* [Goal of the exercise]:
Write out the listing, please, but only from its first line through the line containing "### **4. Deploy:**", exactly as given and without pictures.

* [Records]:
=====

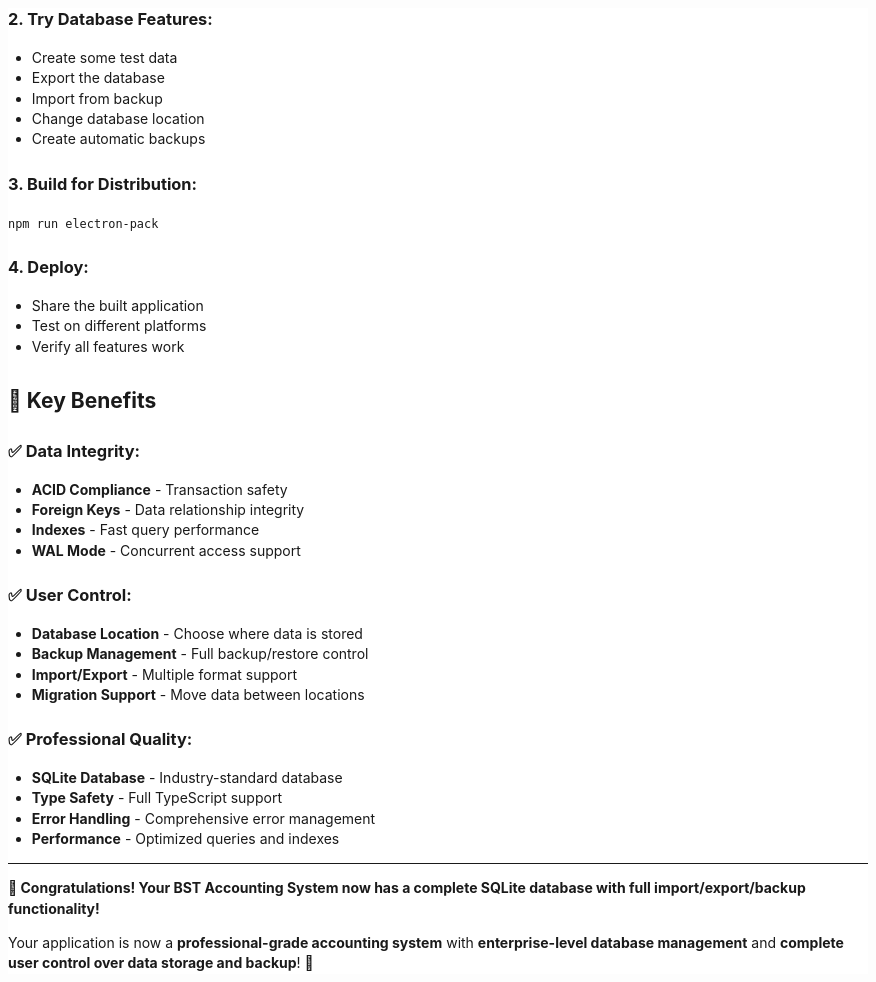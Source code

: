 ### **2. Try Database Features:**

- Create some test data
- Export the database
- Import from backup
- Change database location
- Create automatic backups

### **3. Build for Distribution:**

```bash
npm run electron-pack
```

### **4. Deploy:**

- Share the built application
- Test on different platforms
- Verify all features work

## 🎯 **Key Benefits**

### **✅ Data Integrity:**

- **ACID Compliance** - Transaction safety
- **Foreign Keys** - Data relationship integrity
- **Indexes** - Fast query performance
- **WAL Mode** - Concurrent access support

### **✅ User Control:**

- **Database Location** - Choose where data is stored
- **Backup Management** - Full backup/restore control
- **Import/Export** - Multiple format support
- **Migration Support** - Move data between locations

### **✅ Professional Quality:**

- **SQLite Database** - Industry-standard database
- **Type Safety** - Full TypeScript support
- **Error Handling** - Comprehensive error management
- **Performance** - Optimized queries and indexes

---

**🎉 Congratulations! Your BST Accounting System now has a complete SQLite database with full import/export/backup functionality!**

Your application is now a **professional-grade accounting system** with **enterprise-level database management** and **complete user control over data storage and backup**! 🚀

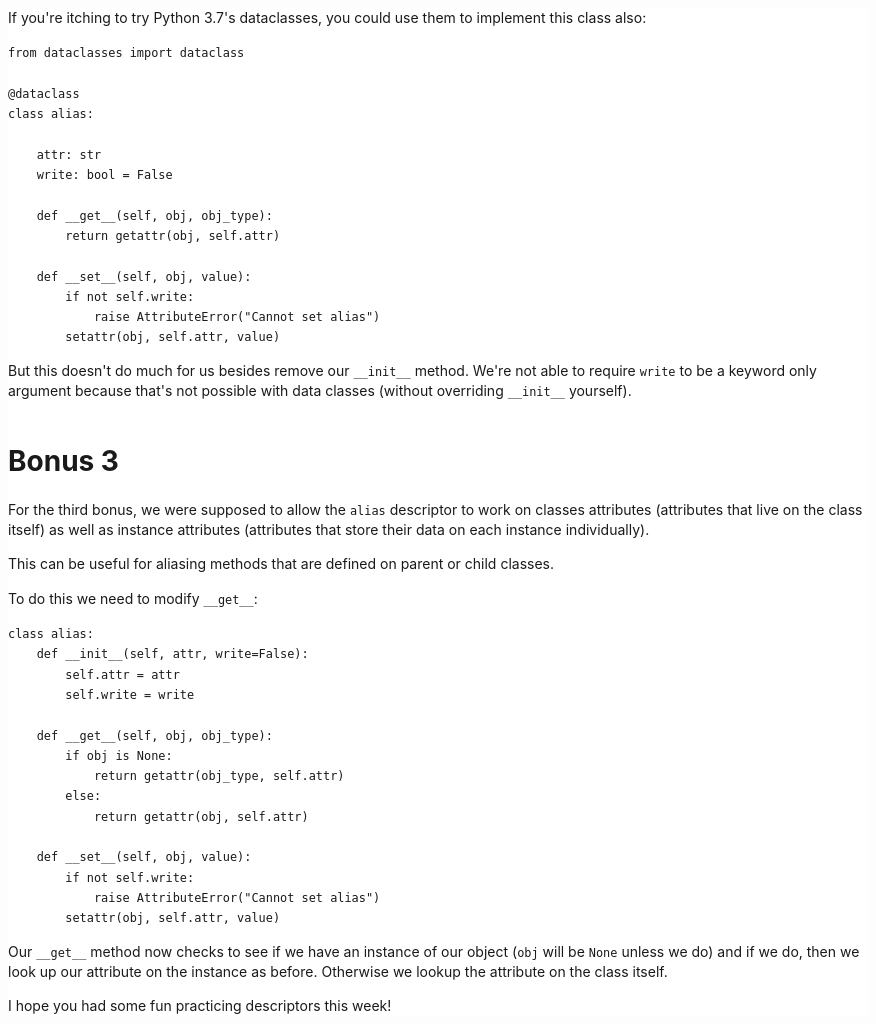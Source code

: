 If you're itching to try Python 3.7's dataclasses, you could use them to implement this class also:

    from dataclasses import dataclass

    @dataclass
    class alias:

        attr: str
        write: bool = False

        def __get__(self, obj, obj_type):
            return getattr(obj, self.attr)

        def __set__(self, obj, value):
            if not self.write:
                raise AttributeError("Cannot set alias")
            setattr(obj, self.attr, value)

But this doesn't do much for us besides remove our `__init__` method. We're not able to require `write` to be a keyword only argument because that's not possible with data classes (without overriding `__init__` yourself).

# Bonus 3

For the third bonus, we were supposed to allow the `alias` descriptor to work on classes attributes (attributes that live on the class itself) as well as instance attributes (attributes that store their data on each instance individually).

This can be useful for aliasing methods that are defined on parent or child classes.

To do this we need to modify `__get__`:

    class alias:
        def __init__(self, attr, write=False):
            self.attr = attr
            self.write = write

        def __get__(self, obj, obj_type):
            if obj is None:
                return getattr(obj_type, self.attr)
            else:
                return getattr(obj, self.attr)

        def __set__(self, obj, value):
            if not self.write:
                raise AttributeError("Cannot set alias")
            setattr(obj, self.attr, value)

Our `__get__` method now checks to see if we have an instance of our object (`obj` will be `None` unless we do) and if we do, then we look up our attribute on the instance as before. Otherwise we lookup the attribute on the class itself.

I hope you had some fun practicing descriptors this week!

=====

* [Your solution]:
Source code

: ### **2. Try Database Features:**

- Create some test data
- Export the database
- Import from backup
- Change database location
- Create automatic backups

### **3. Build for Distribution:**

```bash
npm run electron-pack
```

### **4. Deploy:**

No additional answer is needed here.